One of the greatest moments during an Aggie’s time at Texas A&M is the day he or she receives an Aggie Ring. As the most visible sign of the Aggie Network, the Aggie Ring is a unique representation of achievement, as it can only be ordered when an Aggie completes specific academic requirements.

The tradition of the Aggie Ring dates back to 1889, when the first Rings featured the letters “AMC” entwined on the crest. E.C. Jonas, Class of 1894, designed the Aggie Ring that includes many of the same symbols used in today’s design. Slight modifications would be made to the Ring through 1933 when a committee was formed to bring greater standardization and control to the manufacturing of the Ring. As a result, the Aggie Ring has remained mostly unchanged since 1933, with one exception: in 1963, the Texas legislature changed the name of Texas A&M from the Agricultural and Mechanical College of Texas to Texas A&M University, and the name on the Ring was changed accordingly.

Traditionally, students wear the Ring with the class year facing them to signify that their time at A&M is not yet complete. During commencement ceremonies, The Association of Former Students leads a ceremony in which Aggies students turn their Rings around to face the world proudly, just as the Aggie graduate is now ready to face the world.
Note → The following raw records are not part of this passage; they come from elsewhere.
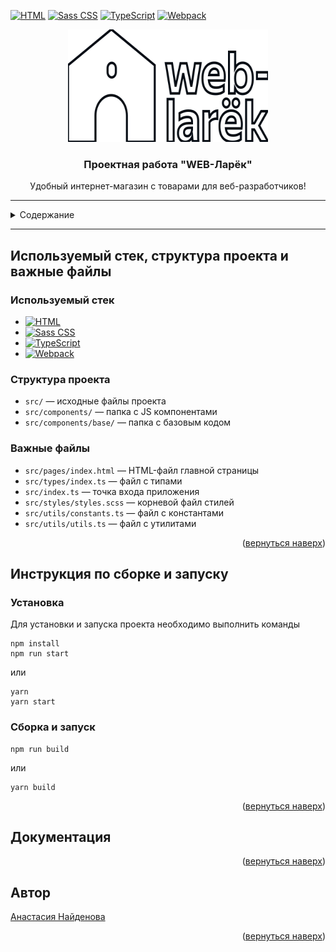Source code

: <!-- BACK TO TOP LINK -->
<a name="readme-top"></a>

<!-- PROJECT SHIELDS -->
[![HTML][HTML-shield]][HTML-url]
[![Sass CSS][Sass CSS-shield]][Sass CSS-url]
[![TypeScript][TypeScript-shield]][TypeScript-url]
[![Webpack][Webpack-shield]][Webpack-url]

<!-- PROJECT LOGO -->
<div align="center">
  <a href="https://github.com/nastiknaidenova/web-larek-frontend">
    <img src="src/images/logo.svg" alt="Logo" width="320" height="180">
  </a>
  <h3 align="center">Проектная работа "WEB-Ларёк"</h3>
  <p align="center">
    Удобный интернет-магазин с товарами для веб-разработчиков!
</div>

___
<!-- TABLE OF CONTENTS -->
<details>
  <summary>Содержание</summary>
  <ol>
    <li>
      <a href="#используемый-стек,-структура-проекта-и-важные файлы">Используемый стек, структура проекта и важные файлы</a>
      <ul>
        <li><a href="#используемый-стек">Используемый стек</a></li>
        <li><a href="#структура-проекта">Структура проекта</a></li>
        <li><a href="#важные-файлы">Важные файлы</a></li>
      </ul>
    </li>
    <li>
      <a href="#инструкция-по-сборке-и-запуску">Инструкция по сборке и запуску</a>
      <ul>
        <li><a href="#установка">Установка</a></li>
        <li><a href="#сборка и запуск">Сборка и запуск</a></li>
      </ul>
    </li>
    <li><a href="#документация">Документация</a>
    </li>
    <li><a href="#автор">Автор</a></li>
  </ol>
</details>

___
## Используемый стек, структура проекта и важные файлы 

### Используемый стек 
* [![HTML][HTML-shield]][HTML-url]
* [![Sass CSS][Sass CSS-shield]][Sass CSS-url]
* [![TypeScript][TypeScript-shield]][TypeScript-url]
* [![Webpack][Webpack-shield]][Webpack-url]

### Структура проекта
- `src/` — исходные файлы проекта
- `src/components/` — папка с JS компонентами
- `src/components/base/` — папка с базовым кодом

### Важные файлы
- `src/pages/index.html` — HTML-файл главной страницы
- `src/types/index.ts` — файл с типами
- `src/index.ts` — точка входа приложения
- `src/styles/styles.scss` — корневой файл стилей
- `src/utils/constants.ts` — файл с константами
- `src/utils/utils.ts` — файл с утилитами

<p align="right">(<a href="#readme-top">вернуться наверх</a>)</p>


## Инструкция по сборке и запуску
### Установка
Для установки и запуска проекта необходимо выполнить команды

```
npm install
npm run start
```

или

```
yarn
yarn start
```
### Сборка и запуск
```
npm run build
```

или

```
yarn build
```
<p align="right">(<a href="#readme-top">вернуться наверх</a>)</p>


## Документация


<p align="right">(<a href="#readme-top">вернуться наверх</a>)</p>

## Автор
[Анастасия Найденова](https://github.com/nastiknaidenova)

<p align="right">(<a href="#readme-top">вернуться наверх</a>)</p>


<!-- MARKDOWN LINKS & IMAGES -->
<!-- https://www.markdownguide.org/basic-syntax/#reference-style-links -->
[HTML-shield]: https://img.shields.io/badge/HTML-v5-blue?style=flat&logo=html5&labelColor=FDEBD0&logoColor=blue
[HTML-url]: https://www.w3schools.com/html/html_intro.asp
[Sass CSS-shield]: https://img.shields.io/badge/Sass--CSS-v1.62-green?style=flat&logo=sass&labelColor=FDEBD0&logoColor=blue
[Sass CSS-url]: https://sass-lang.com/
[TypeScript-shield]: https://img.shields.io/badge/TypeScript-v5.0-blue?style=flat&logo=typescript&labelColor=FDEBD0&logoColor=blue
[TypeScript-url]: https://www.typescriptlang.org/
[Webpack-shield]: https://img.shields.io/badge/Webpack-v5.81-green?style=flat&logo=webpack&labelColor=FDEBD0&logoColor=blue
[Webpack-url]: https://webpack.js.org/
Every element on the Aggie Ring is symbolic. The top of the Ring features a shield that symbolizes the protection of the good reputation of the alma mater. There are 13 stripes in the shield that symbolize the 13 original states and an Aggie’s patriotism. The five stars found in the shield refer to the five phases of Aggie development: mind or intellect, body, spiritual attainment, emotional poise, and integrity of character. The eagle on the top of the Aggie Ring symbolizes agility and power and ability to reach great heights and ambitions.

One side of the Aggie Ring holds a large star, which symbolizes the seal of the State of Texas, encircled with a wreath of olive and live oak leaves joined together by a ribbon near the bottom of the Ring. The wreath of olive leaves symbolizes achievement and desire for peace, while the live oak leaves symbolize the strength to fight. The leaves are joined at the bottom by an encircling ribbon to show the necessity of joining these traits to accomplish one’s ambition to serve.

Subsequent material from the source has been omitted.